Task details: All lines from the one with "600004 | 白云机场?/^$±82.16/69.17" to the end of the material, both included, are to be written out exactly and without anything else.

START Listed records

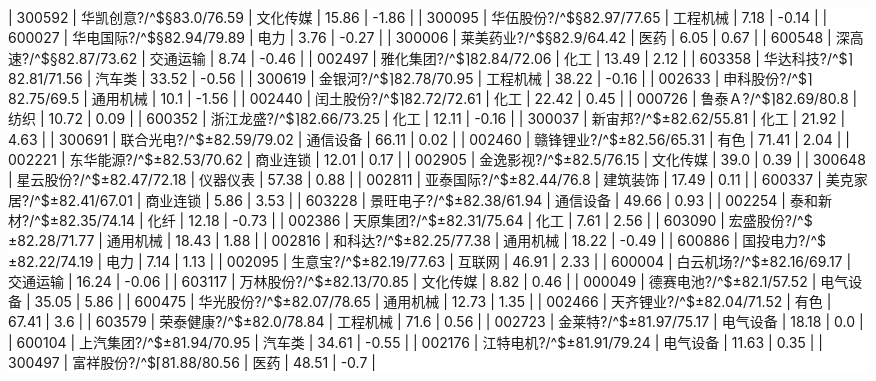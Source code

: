 | 300592 | 华凯创意?/^$§83.0/76.59  |  文化传媒  |   15.86   | -1.86  |
| 300095 | 华伍股份?/^$§82.97/77.65 |  工程机械  |    7.18   | -0.14  |
| 600027 | 华电国际?/^$§82.94/79.89 |    电力    |    3.76   | -0.27  |
| 300006 | 莱美药业?/^$§82.9/64.42  |    医药    |    6.05   |  0.67  |
| 600548 |  深高速?/^$§82.87/73.62  |  交通运输  |    8.74   | -0.46  |
| 002497 | 雅化集团?/^$⌉82.84/72.06 |    化工    |   13.49   |  2.12  |
| 603358 | 华达科技?/^$⌉82.81/71.56 |   汽车类   |   33.52   | -0.56  |
| 300619 |  金银河?/^$⌉82.78/70.95  |  工程机械  |   38.22   | -0.16  |
| 002633 | 申科股份?/^$⌉82.75/69.5  |  通用机械  |    10.1   | -1.56  |
| 002440 | 闰土股份?/^$⌉82.72/72.61 |    化工    |   22.42   |  0.45  |
| 000726 |  鲁泰Ａ?/^$⌉82.69/80.8   |    纺织    |   10.72   |  0.09  |
| 600352 | 浙江龙盛?/^$⌉82.66/73.25 |    化工    |   12.11   | -0.16  |
| 300037 |  新宙邦?/^$±82.62/55.81  |    化工    |   21.92   |  4.63  |
| 300691 | 联合光电?/^$±82.59/79.02 |  通信设备  |   66.11   |  0.02  |
| 002460 | 赣锋锂业?/^$±82.56/65.31 |    有色    |   71.41   |  2.04  |
| 002221 | 东华能源?/^$±82.53/70.62 |  商业连锁  |   12.01   |  0.17  |
| 002905 | 金逸影视?/^$±82.5/76.15  |  文化传媒  |    39.0   |  0.39  |
| 300648 | 星云股份?/^$±82.47/72.18 |  仪器仪表  |   57.38   |  0.88  |
| 002811 | 亚泰国际?/^$±82.44/76.8  |  建筑装饰  |   17.49   |  0.11  |
| 600337 | 美克家居?/^$±82.41/67.01 |  商业连锁  |    5.86   |  3.53  |
| 603228 | 景旺电子?/^$±82.38/61.94 |  通信设备  |   49.66   |  0.93  |
| 002254 | 泰和新材?/^$±82.35/74.14 |    化纤    |   12.18   | -0.73  |
| 002386 | 天原集团?/^$±82.31/75.64 |    化工    |    7.61   |  2.56  |
| 603090 | 宏盛股份?/^$±82.28/71.77 |  通用机械  |   18.43   |  1.88  |
| 002816 |  和科达?/^$±82.25/77.38  |  通用机械  |   18.22   | -0.49  |
| 600886 | 国投电力?/^$±82.22/74.19 |    电力    |    7.14   |  1.13  |
| 002095 |  生意宝?/^$±82.19/77.63  |   互联网   |   46.91   |  2.33  |
| 600004 | 白云机场?/^$±82.16/69.17 |  交通运输  |   16.24   | -0.06  |
| 603117 | 万林股份?/^$±82.13/70.85 |  文化传媒  |    8.82   |  0.46  |
| 000049 | 德赛电池?/^$±82.1/57.52  |  电气设备  |   35.05   |  5.86  |
| 600475 | 华光股份?/^$±82.07/78.65 |  通用机械  |   12.73   |  1.35  |
| 002466 | 天齐锂业?/^$±82.04/71.52 |    有色    |   67.41   |  3.6   |
| 603579 | 荣泰健康?/^$±82.0/78.84  |  工程机械  |    71.6   |  0.56  |
| 002723 |  金莱特?/^$±81.97/75.17  |  电气设备  |   18.18   |  0.0   |
| 600104 | 上汽集团?/^$±81.94/70.95 |   汽车类   |   34.61   | -0.55  |
| 002176 | 江特电机?/^$±81.91/79.24 |  电气设备  |   11.63   |  0.35  |
| 300497 | 富祥股份?/^$⌈81.88/80.56 |    医药    |   48.51   |  -0.7  |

END Listed records

Response:
| 600004 | 白云机场?/^$±82.16/69.17 |  交通运输  |   16.24   | -0.06  |
| 603117 | 万林股份?/^$±82.13/70.85 |  文化传媒  |    8.82   |  0.46  |
| 000049 | 德赛电池?/^$±82.1/57.52  |  电气设备  |   35.05   |  5.86  |
| 600475 | 华光股份?/^$±82.07/78.65 |  通用机械  |   12.73   |  1.35  |
| 002466 | 天齐锂业?/^$±82.04/71.52 |    有色    |   67.41   |  3.6   |
| 603579 | 荣泰健康?/^$±82.0/78.84  |  工程机械  |    71.6   |  0.56  |
| 002723 |  金莱特?/^$±81.97/75.17  |  电气设备  |   18.18   |  0.0   |
| 600104 | 上汽集团?/^$±81.94/70.95 |   汽车类   |   34.61   | -0.55  |
| 002176 | 江特电机?/^$±81.91/79.24 |  电气设备  |   11.63   |  0.35  |
| 300497 | 富祥股份?/^$⌈81.88/80.56 |    医药    |   48.51   |  -0.7  |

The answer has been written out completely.